Plaintiffs filed their Complaint against Nationwide and Does 1-100 in Alameda County Superior Court on February 4, 2014. See Complaint, ECF No. 1 at 14-20. They bring claims for (1) "bad faith consideration of mortgage modification"; (2) breach of "CC § 2923.6(c) and (d)" (by which Plaintiffs presumably refer to "California Civil Code" §§ 2923.6(c) and (d)); and (3) fraud. Id. ¶¶ 8-33. Essentially, Plaintiffs allege that "Defendants, " including Nationwide, did not review and consider their loan modification application in good faith. See id. ¶¶ 8, 18, 26, 30. Instead, "Defendant" or "Defendants" denied their application as part of a "scheme... to obtain possession of the [P]roperty by way of a foreclosure and then resell it at a profit." Id. ¶ 13. They allege that this is shown by the facts that "Defendant" or "Defendants" continued to ask them for the same documents over and over, did not deny their application until more than two months after the Property was sold at the September 26, 2013 trustee's sale, and did not tell them how to sufficiently verify the home address of Plaintiffs. See id. ¶¶ 13, 19, 21, 27. They also allege that "Defendant" or "Defendants" intentionally misrepresented the status of their loan modification application so that the Property would be sold for a profit at the trustee's sale. See id. ¶ 28. They also allege that the trustee's sale was performed before they received notice that their loan modification application had been denied. Id. ¶ 29. As a result, Plaintiffs allege that they have been damaged in the sum of $500, 000 and will suffer irreparable injury if the September 26, 2013 trustee's sale and the subsequent sale of the Property to Mr. Lazada in January 2014 are not set aside. Id. ¶¶ 12, 15, 33.

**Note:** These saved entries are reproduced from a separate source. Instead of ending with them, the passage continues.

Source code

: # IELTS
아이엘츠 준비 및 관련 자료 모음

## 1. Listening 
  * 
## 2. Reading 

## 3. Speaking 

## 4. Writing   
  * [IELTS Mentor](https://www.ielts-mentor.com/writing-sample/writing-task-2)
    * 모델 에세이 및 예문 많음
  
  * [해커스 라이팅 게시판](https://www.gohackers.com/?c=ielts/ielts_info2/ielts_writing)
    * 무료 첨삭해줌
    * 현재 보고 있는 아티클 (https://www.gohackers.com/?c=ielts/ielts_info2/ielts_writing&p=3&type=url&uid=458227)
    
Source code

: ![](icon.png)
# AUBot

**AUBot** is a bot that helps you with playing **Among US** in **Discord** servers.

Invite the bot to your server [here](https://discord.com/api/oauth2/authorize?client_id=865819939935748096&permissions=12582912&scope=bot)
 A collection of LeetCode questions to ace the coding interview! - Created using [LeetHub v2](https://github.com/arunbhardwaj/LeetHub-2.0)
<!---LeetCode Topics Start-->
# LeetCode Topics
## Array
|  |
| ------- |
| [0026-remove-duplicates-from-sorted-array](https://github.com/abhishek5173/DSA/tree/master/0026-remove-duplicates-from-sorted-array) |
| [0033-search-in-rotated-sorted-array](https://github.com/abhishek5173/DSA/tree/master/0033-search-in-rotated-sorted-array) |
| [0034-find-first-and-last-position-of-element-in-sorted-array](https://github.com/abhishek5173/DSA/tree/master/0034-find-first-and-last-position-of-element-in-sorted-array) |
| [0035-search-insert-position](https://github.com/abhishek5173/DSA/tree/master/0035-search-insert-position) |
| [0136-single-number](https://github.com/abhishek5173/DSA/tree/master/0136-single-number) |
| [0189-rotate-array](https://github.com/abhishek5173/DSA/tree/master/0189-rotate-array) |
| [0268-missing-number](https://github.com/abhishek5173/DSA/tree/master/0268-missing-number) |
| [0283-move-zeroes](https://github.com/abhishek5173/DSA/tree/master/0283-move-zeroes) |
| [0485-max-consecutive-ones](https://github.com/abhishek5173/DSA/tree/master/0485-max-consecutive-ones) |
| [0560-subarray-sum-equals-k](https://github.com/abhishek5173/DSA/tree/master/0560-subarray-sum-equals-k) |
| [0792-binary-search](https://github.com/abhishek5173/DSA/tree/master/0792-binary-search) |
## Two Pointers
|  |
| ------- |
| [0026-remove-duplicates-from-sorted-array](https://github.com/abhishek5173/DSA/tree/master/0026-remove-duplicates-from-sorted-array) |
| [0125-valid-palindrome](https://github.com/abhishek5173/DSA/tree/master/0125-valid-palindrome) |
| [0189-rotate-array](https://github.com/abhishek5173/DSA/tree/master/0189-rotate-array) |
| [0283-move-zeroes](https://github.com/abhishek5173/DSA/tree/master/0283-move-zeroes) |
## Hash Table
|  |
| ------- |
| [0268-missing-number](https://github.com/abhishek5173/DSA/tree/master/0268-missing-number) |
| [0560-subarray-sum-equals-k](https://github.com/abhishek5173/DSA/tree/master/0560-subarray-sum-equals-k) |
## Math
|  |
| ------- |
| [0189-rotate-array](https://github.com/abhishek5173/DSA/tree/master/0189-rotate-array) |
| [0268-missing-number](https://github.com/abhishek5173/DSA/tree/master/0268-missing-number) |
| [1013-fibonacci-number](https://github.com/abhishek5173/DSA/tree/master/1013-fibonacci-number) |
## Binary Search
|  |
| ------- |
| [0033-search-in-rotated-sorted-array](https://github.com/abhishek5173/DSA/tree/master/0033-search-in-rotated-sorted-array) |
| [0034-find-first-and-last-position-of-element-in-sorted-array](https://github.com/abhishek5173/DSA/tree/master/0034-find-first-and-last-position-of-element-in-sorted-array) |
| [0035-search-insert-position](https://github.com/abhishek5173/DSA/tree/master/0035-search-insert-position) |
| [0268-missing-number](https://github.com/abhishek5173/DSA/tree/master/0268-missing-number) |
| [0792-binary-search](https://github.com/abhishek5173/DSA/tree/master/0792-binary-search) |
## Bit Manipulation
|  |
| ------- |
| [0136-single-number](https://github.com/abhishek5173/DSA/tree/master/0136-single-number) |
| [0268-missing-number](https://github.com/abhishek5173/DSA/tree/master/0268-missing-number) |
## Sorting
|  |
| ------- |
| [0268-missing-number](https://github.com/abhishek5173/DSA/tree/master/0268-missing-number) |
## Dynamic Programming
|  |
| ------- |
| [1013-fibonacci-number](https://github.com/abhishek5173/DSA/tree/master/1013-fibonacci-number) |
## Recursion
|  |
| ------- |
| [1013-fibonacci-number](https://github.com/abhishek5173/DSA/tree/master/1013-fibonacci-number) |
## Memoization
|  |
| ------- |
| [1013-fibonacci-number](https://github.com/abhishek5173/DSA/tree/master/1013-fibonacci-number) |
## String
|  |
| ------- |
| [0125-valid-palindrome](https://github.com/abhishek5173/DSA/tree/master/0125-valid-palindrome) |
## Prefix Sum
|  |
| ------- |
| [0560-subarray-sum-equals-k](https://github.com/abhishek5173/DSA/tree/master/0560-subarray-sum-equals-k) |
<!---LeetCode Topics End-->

On March 27, 2014, Nationwide filed a motion to dismiss Plaintiffs' Complaint. See Motion, ECF No. 7. Plaintiffs filed an opposition brief on April 10, 2014, see Opposition, ECF No. 11, and Nationwide filed a reply brief on April 17, 2014, see Reply, ECF No. 12.[4]

ANALYSIS

I. LEGAL STANDARD

A court may dismiss a complaint under Federal Rule of Civil Procedure 12(b)(6) when it does not contain enough facts to state a claim to relief that is plausible on its face. See Bell Atlantic Corp. v. Twombly, 550 U.S. 544, 570 (2007). "A claim has facial plausibility when the plaintiff pleads factual content that allows the court to draw the reasonable inference that the defendant is liable for the misconduct alleged." Ashcroft v. Iqbal, 129 S.Ct. 1937, 1949 (2009). "The plausibility standard is not akin to a probability requirement, ' but it asks for more than a sheer possibility that a defendant has acted unlawfully." Id. (quoting Twombly, 550 U.S. at 557.). "While a complaint attacked by a Rule 12(b)(6) motion to dismiss does not need detailed factual allegations, a plaintiff's obligation to provide the grounds' of his entitle[ment] to relief' requires more than labels and conclusions, and a formulaic recitation of the elements of a cause of action will not do. Factual allegations must be enough to raise a right to relief above the speculative level." Twombly, 550 U.S. at 555 (internal citations and parentheticals omitted).

In considering a motion to dismiss, a court must accept all of the plaintiff's allegations as true and construe them in the light most favorable to the plaintiff. See id. at 550; Erickson v. Pardus, 551 U.S. 89, 93-94 (2007); Vasquez v. Los Angeles County, 487 F.3d 1246, 1249 (9th Cir. 2007).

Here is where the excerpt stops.